Aladdin

autonomous learning agents for decentralised data and information networks

Technologies > Data Fusion

  • Measuring delayed data using novel algorithms that help improve estimation quality.
Selective Fusion of Delayed Measurements in Filtering
Demonstration of the use of novel approaches to actively select when delayed measurements will contribute toward estimation quality and should be acquired and fused.
  • Efficient algorithms to perform online selection of variables from streaming data.
Variable Selection in Streaming Data
We are developing efficient algorithms to perform online selection of variables from streaming data. Such algorithms have application in the problem of selecting readings from a subset of sensors to ensure the best possible prediction of future measurements, whilst minimizing bandwidth consumption.
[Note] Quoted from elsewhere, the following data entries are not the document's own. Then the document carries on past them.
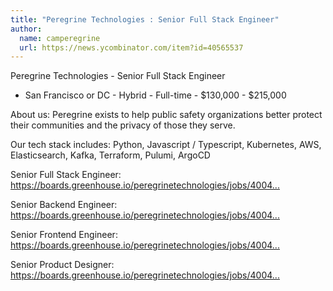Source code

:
 ```yaml
---
title: "Peregrine Technologies : Senior Full Stack Engineer"
author:
  name: camperegrine
  url: https://news.ycombinator.com/item?id=40565537
---
```

Peregrine Technologies - Senior Full Stack Engineer
 - San Francisco or DC - Hybrid - Full-time - $130,000 - $215,000

About us: Peregrine exists to help public safety organizations better protect their communities and the privacy of those they serve.

Our tech stack includes: Python, Javascript &#x2F; Typescript, Kubernetes, AWS, Elasticsearch, Kafka, Terraform, Pulumi, ArgoCD

Senior Full Stack Engineer:
<a href="https:&#x2F;&#x2F;boards.greenhouse.io&#x2F;peregrinetechnologies&#x2F;jobs&#x2F;4004476005" rel="nofollow">https:&#x2F;&#x2F;boards.greenhouse.io&#x2F;peregrinetechnologies&#x2F;jobs&#x2F;4004...</a>

Senior Backend Engineer: <a href="https:&#x2F;&#x2F;boards.greenhouse.io&#x2F;peregrinetechnologies&#x2F;jobs&#x2F;4004475005" rel="nofollow">https:&#x2F;&#x2F;boards.greenhouse.io&#x2F;peregrinetechnologies&#x2F;jobs&#x2F;4004...</a>

Senior Frontend Engineer: <a href="https:&#x2F;&#x2F;boards.greenhouse.io&#x2F;peregrinetechnologies&#x2F;jobs&#x2F;4004478005" rel="nofollow">https:&#x2F;&#x2F;boards.greenhouse.io&#x2F;peregrinetechnologies&#x2F;jobs&#x2F;4004...</a>

Senior Product Designer: <a href="https:&#x2F;&#x2F;boards.greenhouse.io&#x2F;peregrinetechnologies&#x2F;jobs&#x2F;4004499005" rel="nofollow">https:&#x2F;&#x2F;boards.greenhouse.io&#x2F;peregrinetechnologies&#x2F;jobs&#x2F;4004...</a>
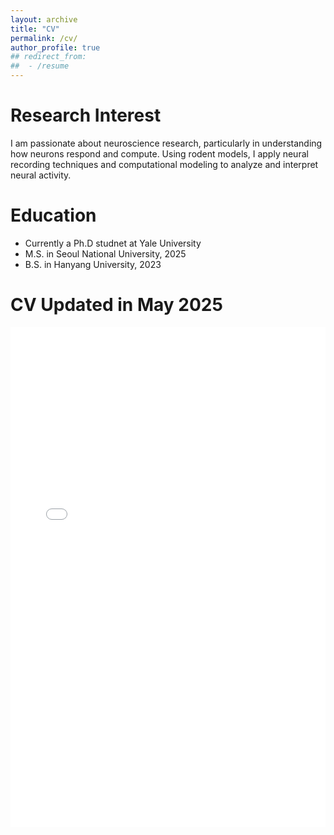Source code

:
 ```yaml
---
layout: archive
title: "CV"
permalink: /cv/
author_profile: true
## redirect_from:
##  - /resume
---
```

Research Interest
======
I am passionate about neuroscience research, particularly in understanding how neurons respond and compute. 
Using rodent models, I apply neural recording techniques and computational modeling to analyze and interpret neural activity.

Education
======
* Currently a Ph.D studnet at Yale University
* M.S. in Seoul National University, 2025
* B.S. in Hanyang University, 2023

CV Updated in May 2025
======
<iframe src="{{ site.baseurl }}/files/cv.pdf" width="100%" height="800px" style="border: none;">
    This browser does not support PDFs. Please download the PDF to view it:
    <a href="{{ site.baseurl }}/files/cv.pdf">Download PDF</a>.
</iframe>


<!-- NOT USING 

{% include base_path %}

Education
======
* Ph.D in Version Control Theory, GitHub University, 2018 (expected)
* M.S. in Jekyll, GitHub University, 2014
* B.S. in GitHub, GitHub University, 2012

Work experience
======
* Spring 2024: Academic Pages Collaborator
  * GitHub University
  * Duties includes: Updates and improvements to template
  * Supervisor: The Users

* Fall 2015: Research Assistant
  * GitHub University
  * Duties included: Merging pull requests
  * Supervisor: Professor Hub

* Summer 2015: Research Assistant
  * GitHub University
  * Duties included: Tagging issues
  * Supervisor: Professor Git
  
Skills
======
* Skill 1
* Skill 2
  * Sub-skill 2.1
  * Sub-skill 2.2
  * Sub-skill 2.3
* Skill 3

Publications
======
  <ul>{% for post in site.publications reversed %}
    {% include archive-single-cv.html %}
  {% endfor %}</ul>
  
Talks
======
  <ul>{% for post in site.talks reversed %}
    {% include archive-single-talk-cv.html  %}
  {% endfor %}</ul>
  
Teaching
======
  <ul>{% for post in site.teaching reversed %}
    {% include archive-single-cv.html %}
  {% endfor %}</ul>
  
Service and leadership
======
* Currently signed in to 43 different slack teams
-->
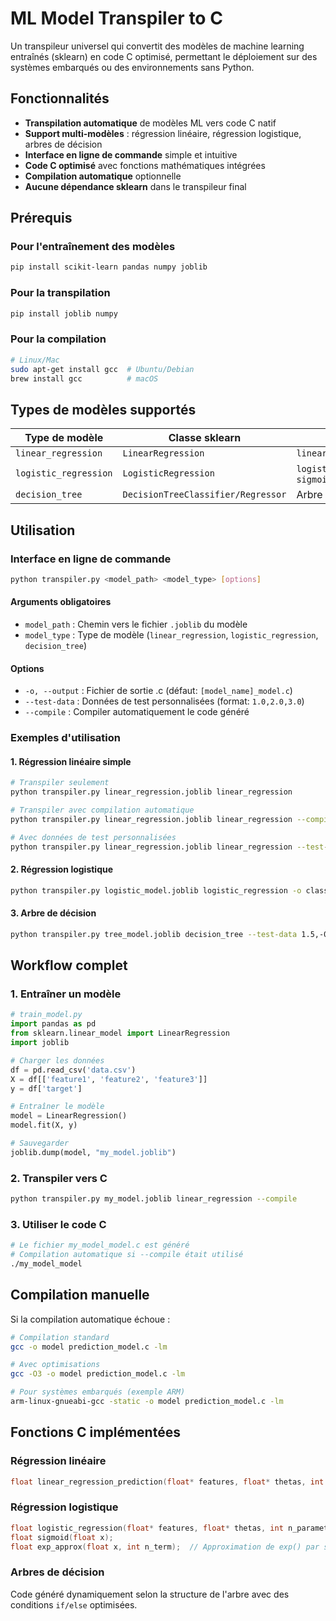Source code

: # ML Model Transpiler to C

Un transpileur universel qui convertit des modèles de machine learning entraînés (sklearn) en code C optimisé, permettant le déploiement sur des systèmes embarqués ou des environnements sans Python.

## Fonctionnalités

- **Transpilation automatique** de modèles ML vers code C natif
- **Support multi-modèles** : régression linéaire, régression logistique, arbres de décision
- **Interface en ligne de commande** simple et intuitive
- **Code C optimisé** avec fonctions mathématiques intégrées
- **Compilation automatique** optionnelle
- **Aucune dépendance sklearn** dans le transpileur final

## Prérequis

### Pour l'entraînement des modèles
```bash
pip install scikit-learn pandas numpy joblib
```

### Pour la transpilation
```bash
pip install joblib numpy
```

### Pour la compilation
```bash
# Linux/Mac
sudo apt-get install gcc  # Ubuntu/Debian
brew install gcc          # macOS
```

## Types de modèles supportés

| Type de modèle | Classe sklearn | Code C généré |
|----------------|----------------|---------------|
| `linear_regression` | `LinearRegression` | `linear_regression_prediction()` |
| `logistic_regression` | `LogisticRegression` | `logistic_regression()` + `sigmoid()` |
| `decision_tree` | `DecisionTreeClassifier/Regressor` | Arbre de décision optimisé |

## Utilisation

### Interface en ligne de commande

```bash
python transpiler.py <model_path> <model_type> [options]
```

#### Arguments obligatoires
- `model_path` : Chemin vers le fichier `.joblib` du modèle
- `model_type` : Type de modèle (`linear_regression`, `logistic_regression`, `decision_tree`)

#### Options
- `-o, --output` : Fichier de sortie .c (défaut: `[model_name]_model.c`)
- `--test-data` : Données de test personnalisées (format: `1.0,2.0,3.0`)
- `--compile` : Compiler automatiquement le code généré

### Exemples d'utilisation

#### 1. Régression linéaire simple
```bash
# Transpiler seulement
python transpiler.py linear_regression.joblib linear_regression

# Transpiler avec compilation automatique
python transpiler.py linear_regression.joblib linear_regression --compile

# Avec données de test personnalisées
python transpiler.py linear_regression.joblib linear_regression --test-data 120.5,3,1
```

#### 2. Régression logistique
```bash
python transpiler.py logistic_model.joblib logistic_regression -o classifier.c --compile
```

#### 3. Arbre de décision
```bash
python transpiler.py tree_model.joblib decision_tree --test-data 1.5,-0.5,2.1 --compile
```

## Workflow complet

### 1. Entraîner un modèle

```python
# train_model.py
import pandas as pd
from sklearn.linear_model import LinearRegression
import joblib

# Charger les données
df = pd.read_csv('data.csv')
X = df[['feature1', 'feature2', 'feature3']]
y = df['target']

# Entraîner le modèle
model = LinearRegression()
model.fit(X, y)

# Sauvegarder
joblib.dump(model, "my_model.joblib")
```

### 2. Transpiler vers C

```bash
python transpiler.py my_model.joblib linear_regression --compile
```

### 3. Utiliser le code C

```bash
# Le fichier my_model_model.c est généré
# Compilation automatique si --compile était utilisé
./my_model_model
```


## Compilation manuelle

Si la compilation automatique échoue :

```bash
# Compilation standard
gcc -o model prediction_model.c -lm

# Avec optimisations
gcc -O3 -o model prediction_model.c -lm

# Pour systèmes embarqués (exemple ARM)
arm-linux-gnueabi-gcc -static -o model prediction_model.c -lm
```

## Fonctions C implémentées

### Régression linéaire
```c
float linear_regression_prediction(float* features, float* thetas, int n_parameters);
```

### Régression logistique
```c
float logistic_regression(float* features, float* thetas, int n_parameter);
float sigmoid(float x);
float exp_approx(float x, int n_term);  // Approximation de exp() par série de Taylor
```

### Arbres de décision
Code généré dynamiquement selon la structure de l'arbre avec des conditions `if/else` optimisées.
A demonstration of a novel algorithm (that extends the Lasso algorithm to incorporate reinforcement learning) is shown here, where it is used to select in real time, which subset of air temperature sensors to request a reading from, in order to achieve the best possible prediction.
  • A video showing how faulty fire sensors can be detected and ruled out from the formulation of hypothesis about building temperatures.
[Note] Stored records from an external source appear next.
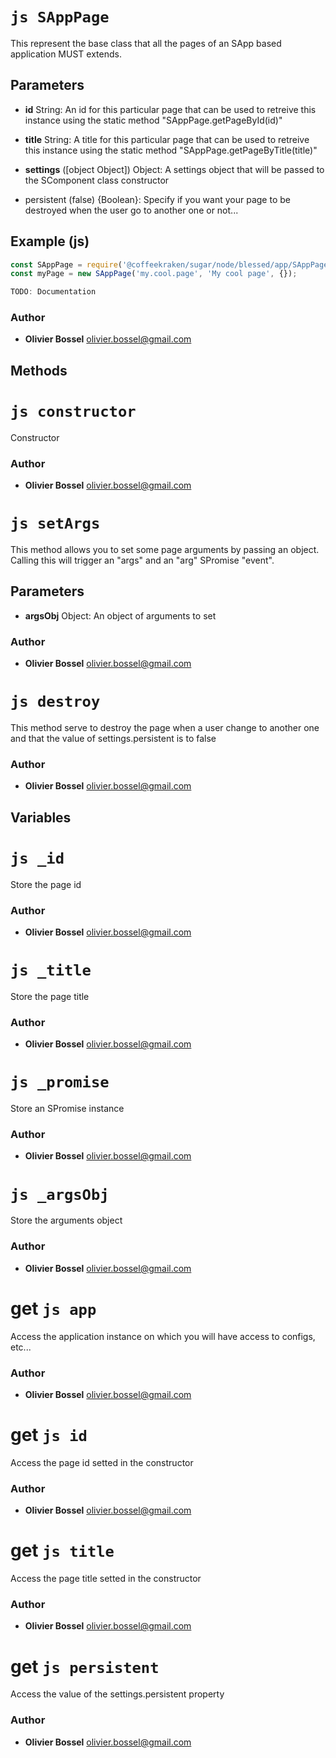 


<!-- @namespace    sugar.node.blessed.app -->

# ```js SAppPage ```


This represent the base class that all the pages of an SApp based application
MUST extends.

## Parameters

- **id**  String: An id for this particular page that can be used to retreive this instance using the static method "SAppPage.getPageById(id)"

- **title**  String: A title for this particular page that can be used to retreive this instance using the static method "SAppPage.getPageByTitle(title)"

- **settings** ([object Object]) Object: A settings object that will be passed to the SComponent class constructor
- persistent (false) {Boolean}: Specify if you want your page to be destroyed when the user go to another one or not...



## Example (js)

```js
const SAppPage = require('@coffeekraken/sugar/node/blessed/app/SAppPage');
const myPage = new SAppPage('my.cool.page', 'My cool page', {});

TODO: Documentation
```


### Author
- **Olivier Bossel** <a href="mailto:olivier.bossel@gmail.com">olivier.bossel@gmail.com</a> 


## Methods




# ```js constructor ```


Constructor




### Author
- **Olivier Bossel** <a href="mailto:olivier.bossel@gmail.com">olivier.bossel@gmail.com</a> 





# ```js setArgs ```


This method allows you to set some page arguments by passing an object.
Calling this will trigger an "args" and an "arg" SPromise "event".

## Parameters

- **argsObj**  Object: An object of arguments to set




### Author
- **Olivier Bossel** <a href="mailto:olivier.bossel@gmail.com">olivier.bossel@gmail.com</a> 





# ```js destroy ```


This method serve to destroy the page when a user change to another one and that the
value of settings.persistent is to false




### Author
- **Olivier Bossel** <a href="mailto:olivier.bossel@gmail.com">olivier.bossel@gmail.com</a> 


## Variables




# ```js _id ```


Store the page id



### Author
- **Olivier Bossel** <a href="mailto:olivier.bossel@gmail.com">olivier.bossel@gmail.com</a> 





# ```js _title ```


Store the page title



### Author
- **Olivier Bossel** <a href="mailto:olivier.bossel@gmail.com">olivier.bossel@gmail.com</a> 





# ```js _promise ```


Store an SPromise instance



### Author
- **Olivier Bossel** <a href="mailto:olivier.bossel@gmail.com">olivier.bossel@gmail.com</a> 





# ```js _argsObj ```


Store the arguments object



### Author
- **Olivier Bossel** <a href="mailto:olivier.bossel@gmail.com">olivier.bossel@gmail.com</a> 





# get ```js app ```


Access the application instance on which you will have access to configs, etc...



### Author
- **Olivier Bossel** <a href="mailto:olivier.bossel@gmail.com">olivier.bossel@gmail.com</a> 





# get ```js id ```


Access the page id setted in the constructor



### Author
- **Olivier Bossel** <a href="mailto:olivier.bossel@gmail.com">olivier.bossel@gmail.com</a> 





# get ```js title ```


Access the page title setted in the constructor



### Author
- **Olivier Bossel** <a href="mailto:olivier.bossel@gmail.com">olivier.bossel@gmail.com</a> 





# get ```js persistent ```


Access the value of the settings.persistent property



### Author
- **Olivier Bossel** <a href="mailto:olivier.bossel@gmail.com">olivier.bossel@gmail.com</a>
Consistent Multiple Hypothesis Estimation with Faulty Sensors
We are developing robust fusion algorithms based on generalized covariance union (GCU) that allows consistent multiple hypothesis estimation in the face of faulty or untrustworthy sensors, or incomplete probabilistic models. A demonstration of this algorithm applied to the problem of inferring the temperature of surrounding buildings from a network of sensors (some of which are faulty) deployed within a city (based on the Robocup Rescue Simulation Environment) is shown in the demo.
  • A demo of GPs being used to predict sensor readings on the Bramblement sensor network in the Solent (South Coast of England).
Gaussian Process Prediction for Improved Situational Awareness
We are developing computationally efficient online formulations of multiple output Gaussian process and applying them to sensor network data. The Gaussian process learns delays and correlations between sensors to constructs a probabilistic model that can be used to predict missing sensor values, make short term predictions into the future, or perform adaptive sampling (taking the minimum number to ensure that uncertainty is maintained below a threshold value).